Name of column: The CEO is dead, long live the CEO

Contributor: Ian Buckingham, founder of www.by2w.co.uk and former MD of Interbrand Inside 

"We’ve reached a critical point of inflection in the war for talent and it’s now time for a paradigm shift if we’re to dominate the moral high ground”

(OD director, UK Financial Services)

I met the person who came out with this sentence a couple of years ago. To spare his blushes, let’s call him Babel. He proudly wore the label head of organization development and worked for a web-based financial services firm which had a reputation for a radical working environment and funky marketing.
 
He represented a truly maverick brand, much heralded for its iconoclastic, irreverent approach.Unfortunately, they also had an alternative financial performance record. I would show you a copy of their 'strategy on a single page' if I could, but suffice to say, looking at it for the first time was rather like being a Victorian explorer faced with a hieroglyphic carving on a stone tablet. This A4 tablet was packed with symbols which might as well have been runes and had so many mixed metaphors that it looked like it had been chiseled by an army of schizophrenic stonemasons.

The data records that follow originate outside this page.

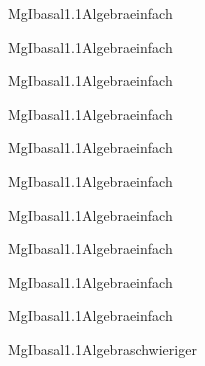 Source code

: \documentclass[12pt]{article}
\begin{document}
\begin{Add}{MgI}{basal1.1}{Algebra}{einfach}
\end{Add}

\begin{Add}{MgI}{basal1.1}{Algebra}{einfach}
\end{Add}

\begin{Add}{MgI}{basal1.1}{Algebra}{einfach}
\end{Add}

\begin{Add}{MgI}{basal1.1}{Algebra}{einfach}
\end{Add}

\begin{Add}{MgI}{basal1.1}{Algebra}{einfach}
\end{Add}

\begin{Add}{MgI}{basal1.1}{Algebra}{einfach}
\end{Add}

\begin{Add}{MgI}{basal1.1}{Algebra}{einfach}
\end{Add}

\begin{Add}{MgI}{basal1.1}{Algebra}{einfach}
\end{Add}

\begin{Add}{MgI}{basal1.1}{Algebra}{einfach}
\end{Add}

\begin{Add}{MgI}{basal1.1}{Algebra}{einfach}
\end{Add}

\begin{Add}{MgI}{basal1.1}{Algebra}{schwieriger}
\end{Add}
\end{document}
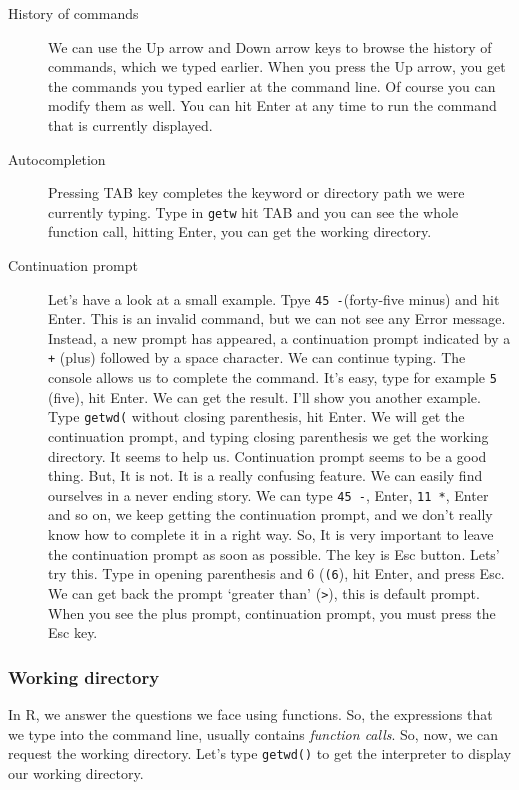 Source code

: \documentclass[
]{book}
\begin{document}
\begin{description}
\item[History of commands]
We can use the Up arrow and Down arrow keys to
browse the history of commands, which we typed earlier. When you
press the Up arrow, you get the commands you typed
earlier at the command line. Of course you can modify them as well.
You can hit Enter at any time to run the command that is
currently displayed.
\item[Autocompletion]
Pressing TAB key completes the keyword or directory path
we were currently typing. Type in \texttt{getw} hit TAB and you
can see the whole function call, hitting Enter, you can
get the working directory.
\item[Continuation prompt]
Let's have a look at a small example. Tpye \texttt{45\ -}(forty-five minus)
and hit Enter. This is an invalid command, but we can not
see any Error message. Instead, a new prompt has appeared, a
continuation prompt indicated by a \texttt{+} (plus) followed by a space
character. We can continue typing. The console allows us to complete
the command. It's easy, type for example \texttt{5} (five), hit
Enter. We can get the result. I'll show you another
example. Type \texttt{getwd(} without closing parenthesis, hit
Enter. We will get the continuation prompt, and typing
closing parenthesis we get the working directory. It seems to help
us. Continuation prompt seems to be a good thing. But, It is not. It
is a really confusing feature. We can easily find ourselves in a
never ending story. We can type \texttt{45\ -}, Enter, \texttt{11\ *},
Enter and so on, we keep getting the continuation prompt,
and we don't really know how to complete it in a right way. So, It
is very important to leave the continuation prompt as soon as
possible. The key is Esc button. Lets' try this. Type in
opening parenthesis and 6 (\texttt{(6}), hit Enter, and press
Esc. We can get back the prompt `greater than' (\texttt{\textgreater{}}),
this is default prompt. When you see the plus prompt, continuation
prompt, you must press the Esc key.
\end{description}

\hypertarget{working-directory}{%
\subsubsection{Working directory}\label{working-directory}}

In R, we answer the questions we face using functions. So, the
expressions that we type into the command line, usually contains
\emph{function calls}. So, now, we can request the working directory. Let's
type \texttt{getwd()} to get the interpreter to display our working directory.
\end{document}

He talked proudly of their collaborations with a series of specialist management gurus – although the 'tablet' did most of the speaking for him. His team had absorbed key thinking indiscriminately and were feverishly attempting to align their passionate but rather confused employees behind their chaotic OD strategy. In the meantime, they were wrestling with their senior leaders, puzzled by the absence of early-adopters in the top team.

In this column last week I talked about how culture is simply: 'the way things are done around here'. I also talked about the importance of developing an appropriate culture attuned to the goal of the business and the needs and abilities of internal stakeholders. Well the communication culture within this organization had become the biggest inhibitor of effective communication. It was complex cloaked as clever and little understood. 

Sadly, Babel-speak, as it came to be known, became so infamous that the employees (usually a 'gung-ho' and pretty lively bunch) had invented a game which they came to call BS Bingo. An enterprising cultural guerilla had created a spreadsheet populated by the most infamous and prevalent metaphors being perpetuated by Mr Babel and his team. 

On the increasingly popular internal communication black market, he offered a financial incentive for his contemporaries to seek out, site and mark off those metaphors appearing in officially sanctioned communication within a given period of time. The first to spot and report back a 'full house' of BS metaphors within that period was awarded the BS Bingo prize. Needless to say, you were at a distinct advantage if you were a middle manager and attended the Babel-sanctioned conferences and engagement events.

Two years later, the guerillas won the unofficial culture war and Babel left to start up his own consultancy. This has since folded. His former company has just been sold by its parents after years of underperformance and the OD and communication team was severely 'right-sized' a year ago. Powerful stuff this culture – especially when you underestimate the line managers (or ceos) who have to act as the interpreters, translators and ultimate implementers of the change strategy.

It didn’t have to be that way as the enthusiastic innovators within the organization had some very good ideas. Passionate as they were, they were seduced, however, by compulsive creativity. They took for granted or obfuscated the obvious and forgot to deliver the basics consistently well. They lost their audience in 'push' communication masquerading as engagement cloaked in a mist of purple and inauthentic prose. It will come as little surprise that external customer satisfaction statistics suffered during Babel’s tenure. 

I’ve seen few more compelling arguments for the power of language and the prevailing communication culture and the impact both of these soft skills areas ultimately have on the brand and the bottom line. This one didn’t have a happy ending for everyone concerned but join me next week to hear about a couple of chief engagement officers who are heroes to their peers and examples to us all (really!).

Check out: 

If you’re interested in learning more about Ian’s thoughts and reflections on employee engagement, brand development and culture change watch this space and take a look at his book: Brand Engagement – How Employees Make or Break Brands.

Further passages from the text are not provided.